Ouça a reportagem que foi ao ar no Jornal da CBN
Impulsionada pela indignação, não teve medo de narrar ao policial que a atendeu por telefone o que havia assistido, nem mesmo de peitar os PMs que tinham recém cometido o crime: “olha bem para minha cara”, ameaçou ela ao ouvir de um deles que a pessoa assassinada tinha reagido à prisão.
“Viu só que mulher burra?” – foi o que acabei de ouvir de alguém que discorda da atitude pois entende que ela teve morte decretada a partir da denúncia feita. Ela e parentes dela que serão ameaçados pelos policiais agora presos ou por comparsas da dupla.
Muito pior, com certeza, foi a reação de gente que condena o comportamento da mulher por dar razão aos policiais-executores. Parcela de uma sociedade que defende o Esquadrão da Morte como forma de combater a violência no País. Como se isto já não existisse e com os resultados que conhecemos muito bem.
Há alguns meses foi uma câmera que testemunhou um garoto de favela sendo baleado covardemente por policiais, no Amazonas. Desta vez, uma mulher. Amanhã, pode ser você. Qual será a sua reação ?

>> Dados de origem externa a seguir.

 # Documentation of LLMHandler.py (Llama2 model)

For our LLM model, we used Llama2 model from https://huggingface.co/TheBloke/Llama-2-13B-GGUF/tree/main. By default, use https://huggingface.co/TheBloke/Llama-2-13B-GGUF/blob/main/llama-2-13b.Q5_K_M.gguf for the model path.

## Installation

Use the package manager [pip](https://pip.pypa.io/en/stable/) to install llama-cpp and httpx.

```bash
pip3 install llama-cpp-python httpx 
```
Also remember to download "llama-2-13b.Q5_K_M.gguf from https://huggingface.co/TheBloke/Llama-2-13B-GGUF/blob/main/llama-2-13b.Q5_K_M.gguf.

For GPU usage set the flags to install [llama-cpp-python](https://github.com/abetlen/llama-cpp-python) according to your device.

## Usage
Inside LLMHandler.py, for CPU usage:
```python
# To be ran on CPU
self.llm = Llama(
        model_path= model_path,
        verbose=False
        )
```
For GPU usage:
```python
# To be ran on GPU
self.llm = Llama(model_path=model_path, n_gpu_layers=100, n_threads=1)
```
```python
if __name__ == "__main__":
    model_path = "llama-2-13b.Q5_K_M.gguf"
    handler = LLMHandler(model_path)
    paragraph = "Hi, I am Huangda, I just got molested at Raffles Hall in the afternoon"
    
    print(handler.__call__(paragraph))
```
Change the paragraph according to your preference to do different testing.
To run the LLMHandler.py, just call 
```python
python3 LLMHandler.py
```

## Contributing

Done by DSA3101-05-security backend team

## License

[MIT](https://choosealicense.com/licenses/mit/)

As opções são poucas e definitivas: a coragem da mulher que denunciou, o medo do cidadão que não crê na segurança pública ou a covardia daquele que defende o assassinato.
De todas as poucas certezas que tenho neste caso, a última jamais terá meu aval, mesmo que isto vá na contramão do que pensam muitos dos que se pronunciam. Toda a sociedade que se pauta pelo desejo de vingança e ódio tende a pagar muito caro por isso.
O “olha bem para minha cara”, dito por esta mulher vítima e heroína, soa como uma tabefe na nossa cara.